■ PROBLEM TO WORK ON ■
Where the string "begin" occurs in a line of the entries below, copy that line.

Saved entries
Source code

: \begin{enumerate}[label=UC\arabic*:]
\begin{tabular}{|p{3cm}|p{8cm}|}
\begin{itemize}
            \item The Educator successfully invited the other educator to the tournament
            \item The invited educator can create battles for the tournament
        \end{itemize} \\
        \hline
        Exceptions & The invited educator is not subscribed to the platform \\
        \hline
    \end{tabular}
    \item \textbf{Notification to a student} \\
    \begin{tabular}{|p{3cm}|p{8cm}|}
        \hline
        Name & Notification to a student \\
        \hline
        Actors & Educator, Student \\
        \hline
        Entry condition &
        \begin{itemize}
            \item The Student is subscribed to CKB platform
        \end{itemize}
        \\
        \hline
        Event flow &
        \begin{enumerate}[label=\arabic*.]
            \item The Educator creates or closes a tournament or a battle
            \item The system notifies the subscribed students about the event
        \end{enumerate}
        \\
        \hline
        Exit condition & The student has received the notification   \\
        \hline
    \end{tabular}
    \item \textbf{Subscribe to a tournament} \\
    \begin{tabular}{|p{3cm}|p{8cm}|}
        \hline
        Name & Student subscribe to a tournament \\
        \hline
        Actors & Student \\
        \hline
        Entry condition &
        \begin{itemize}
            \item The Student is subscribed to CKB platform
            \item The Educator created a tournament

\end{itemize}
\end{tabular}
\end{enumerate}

* * *

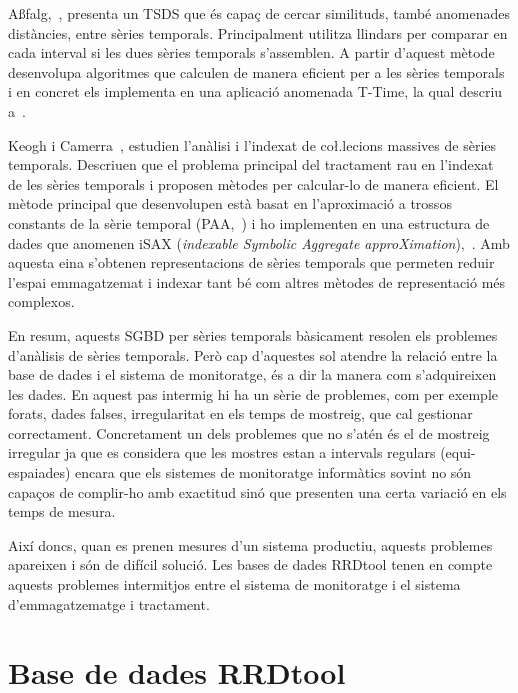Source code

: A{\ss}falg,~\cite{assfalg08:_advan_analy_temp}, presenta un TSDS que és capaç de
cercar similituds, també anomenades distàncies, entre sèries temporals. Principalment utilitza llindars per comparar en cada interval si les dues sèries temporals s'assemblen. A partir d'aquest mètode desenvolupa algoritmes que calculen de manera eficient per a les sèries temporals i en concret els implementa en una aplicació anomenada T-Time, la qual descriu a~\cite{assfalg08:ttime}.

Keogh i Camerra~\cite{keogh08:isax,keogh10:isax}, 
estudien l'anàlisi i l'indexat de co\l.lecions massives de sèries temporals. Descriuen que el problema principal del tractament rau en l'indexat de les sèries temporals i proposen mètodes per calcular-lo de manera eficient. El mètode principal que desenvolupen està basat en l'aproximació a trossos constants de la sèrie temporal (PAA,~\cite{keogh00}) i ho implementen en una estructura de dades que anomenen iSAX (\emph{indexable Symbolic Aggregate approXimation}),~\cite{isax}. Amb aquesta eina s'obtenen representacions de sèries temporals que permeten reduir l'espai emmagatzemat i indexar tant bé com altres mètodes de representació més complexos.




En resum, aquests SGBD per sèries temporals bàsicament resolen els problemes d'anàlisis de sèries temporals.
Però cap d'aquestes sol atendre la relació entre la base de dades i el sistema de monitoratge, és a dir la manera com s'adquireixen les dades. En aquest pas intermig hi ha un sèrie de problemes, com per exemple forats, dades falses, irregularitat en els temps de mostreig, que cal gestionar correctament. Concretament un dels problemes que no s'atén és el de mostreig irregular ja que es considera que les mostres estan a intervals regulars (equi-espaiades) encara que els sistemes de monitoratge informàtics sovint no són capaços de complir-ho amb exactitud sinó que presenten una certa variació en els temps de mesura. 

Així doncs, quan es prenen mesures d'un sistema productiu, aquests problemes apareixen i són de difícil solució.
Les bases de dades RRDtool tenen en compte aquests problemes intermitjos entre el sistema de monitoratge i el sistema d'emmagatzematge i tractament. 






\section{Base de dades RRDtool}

■ RESULT OF THE TASK ■
: \begin{enumerate}[label=UC\arabic*:]
\begin{tabular}{|p{3cm}|p{8cm}|}
\begin{itemize}
    \begin{tabular}{|p{3cm}|p{8cm}|}
        \begin{itemize}
        \begin{enumerate}[label=\arabic*.]
    \begin{tabular}{|p{3cm}|p{8cm}|}
        \begin{itemize}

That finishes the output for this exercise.